*How to complete this task*
Only the lines from the one containing "After training, the" to the end of the records should be given again, word for word and in full.

*Rendered images with source text*

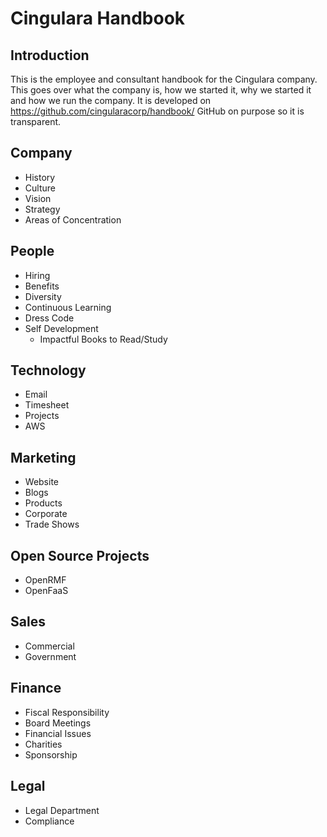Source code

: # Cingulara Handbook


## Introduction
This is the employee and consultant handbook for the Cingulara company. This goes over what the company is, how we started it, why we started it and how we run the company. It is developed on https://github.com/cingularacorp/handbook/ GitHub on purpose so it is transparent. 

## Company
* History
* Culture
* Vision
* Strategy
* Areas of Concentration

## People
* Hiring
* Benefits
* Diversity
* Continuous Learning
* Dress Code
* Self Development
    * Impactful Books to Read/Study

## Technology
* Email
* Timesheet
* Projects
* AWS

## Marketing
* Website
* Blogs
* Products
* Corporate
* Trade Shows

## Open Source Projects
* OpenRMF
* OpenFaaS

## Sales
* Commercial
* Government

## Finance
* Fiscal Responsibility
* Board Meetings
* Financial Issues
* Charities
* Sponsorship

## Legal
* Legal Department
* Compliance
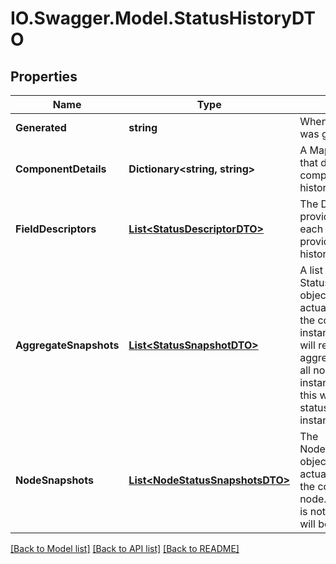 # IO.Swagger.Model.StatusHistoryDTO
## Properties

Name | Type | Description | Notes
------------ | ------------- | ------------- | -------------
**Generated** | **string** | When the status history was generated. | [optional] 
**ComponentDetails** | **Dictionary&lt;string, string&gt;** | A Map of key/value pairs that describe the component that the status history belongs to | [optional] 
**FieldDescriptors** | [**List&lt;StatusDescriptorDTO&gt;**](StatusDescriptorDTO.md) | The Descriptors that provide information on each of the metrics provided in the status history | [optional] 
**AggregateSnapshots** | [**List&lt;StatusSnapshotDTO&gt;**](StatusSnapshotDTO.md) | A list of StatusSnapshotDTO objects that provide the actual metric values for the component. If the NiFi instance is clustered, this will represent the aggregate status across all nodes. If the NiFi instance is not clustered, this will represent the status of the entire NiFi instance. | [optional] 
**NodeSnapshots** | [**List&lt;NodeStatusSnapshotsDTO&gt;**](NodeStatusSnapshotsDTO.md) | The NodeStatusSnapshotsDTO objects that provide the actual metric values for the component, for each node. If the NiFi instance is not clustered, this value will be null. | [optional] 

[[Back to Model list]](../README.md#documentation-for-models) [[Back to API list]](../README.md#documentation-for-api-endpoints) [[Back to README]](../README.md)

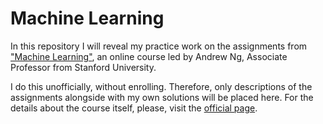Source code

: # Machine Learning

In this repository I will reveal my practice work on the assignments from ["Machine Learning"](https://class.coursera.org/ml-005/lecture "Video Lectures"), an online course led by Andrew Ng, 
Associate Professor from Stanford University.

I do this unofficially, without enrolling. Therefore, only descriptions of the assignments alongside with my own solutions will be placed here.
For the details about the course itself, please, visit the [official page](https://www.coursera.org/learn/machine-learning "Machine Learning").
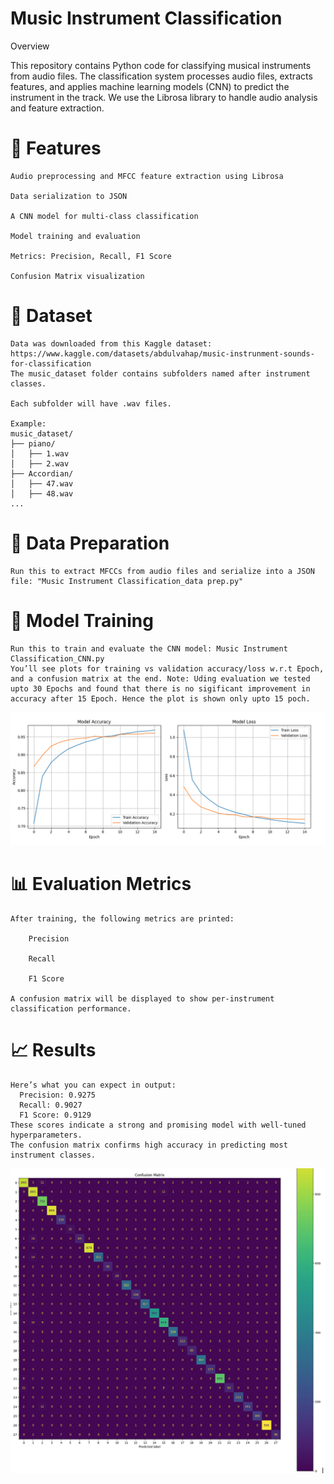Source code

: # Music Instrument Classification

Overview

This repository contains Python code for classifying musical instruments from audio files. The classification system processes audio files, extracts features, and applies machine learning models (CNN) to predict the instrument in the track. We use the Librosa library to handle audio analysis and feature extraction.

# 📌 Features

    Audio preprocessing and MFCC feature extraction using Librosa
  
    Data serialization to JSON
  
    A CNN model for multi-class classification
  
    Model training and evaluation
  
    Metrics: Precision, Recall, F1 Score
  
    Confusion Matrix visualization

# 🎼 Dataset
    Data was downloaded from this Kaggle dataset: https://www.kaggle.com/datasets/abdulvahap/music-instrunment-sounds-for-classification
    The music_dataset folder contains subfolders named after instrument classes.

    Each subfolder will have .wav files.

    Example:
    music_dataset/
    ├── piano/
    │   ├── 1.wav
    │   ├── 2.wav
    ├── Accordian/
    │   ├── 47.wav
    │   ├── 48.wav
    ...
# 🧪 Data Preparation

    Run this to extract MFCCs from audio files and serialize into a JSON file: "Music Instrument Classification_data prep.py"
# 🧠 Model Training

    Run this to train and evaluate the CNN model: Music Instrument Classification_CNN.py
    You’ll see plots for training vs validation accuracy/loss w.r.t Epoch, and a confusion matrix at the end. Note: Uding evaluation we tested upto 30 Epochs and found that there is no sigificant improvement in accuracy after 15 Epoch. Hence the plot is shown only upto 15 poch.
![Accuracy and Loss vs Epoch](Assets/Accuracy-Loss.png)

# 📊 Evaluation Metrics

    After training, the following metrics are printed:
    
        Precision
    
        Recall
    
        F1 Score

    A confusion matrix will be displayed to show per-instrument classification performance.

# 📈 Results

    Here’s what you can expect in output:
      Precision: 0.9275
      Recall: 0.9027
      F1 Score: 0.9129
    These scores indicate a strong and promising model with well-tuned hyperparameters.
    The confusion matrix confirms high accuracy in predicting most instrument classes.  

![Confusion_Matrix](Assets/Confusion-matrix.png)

*Response to this task*
    After training, the following metrics are printed:
    
        Precision
    
        Recall
    
        F1 Score

    A confusion matrix will be displayed to show per-instrument classification performance.

# 📈 Results

    Here’s what you can expect in output:
      Precision: 0.9275
      Recall: 0.9027
      F1 Score: 0.9129
    These scores indicate a strong and promising model with well-tuned hyperparameters.
    The confusion matrix confirms high accuracy in predicting most instrument classes.  

![Confusion_Matrix](Assets/Confusion-matrix.png)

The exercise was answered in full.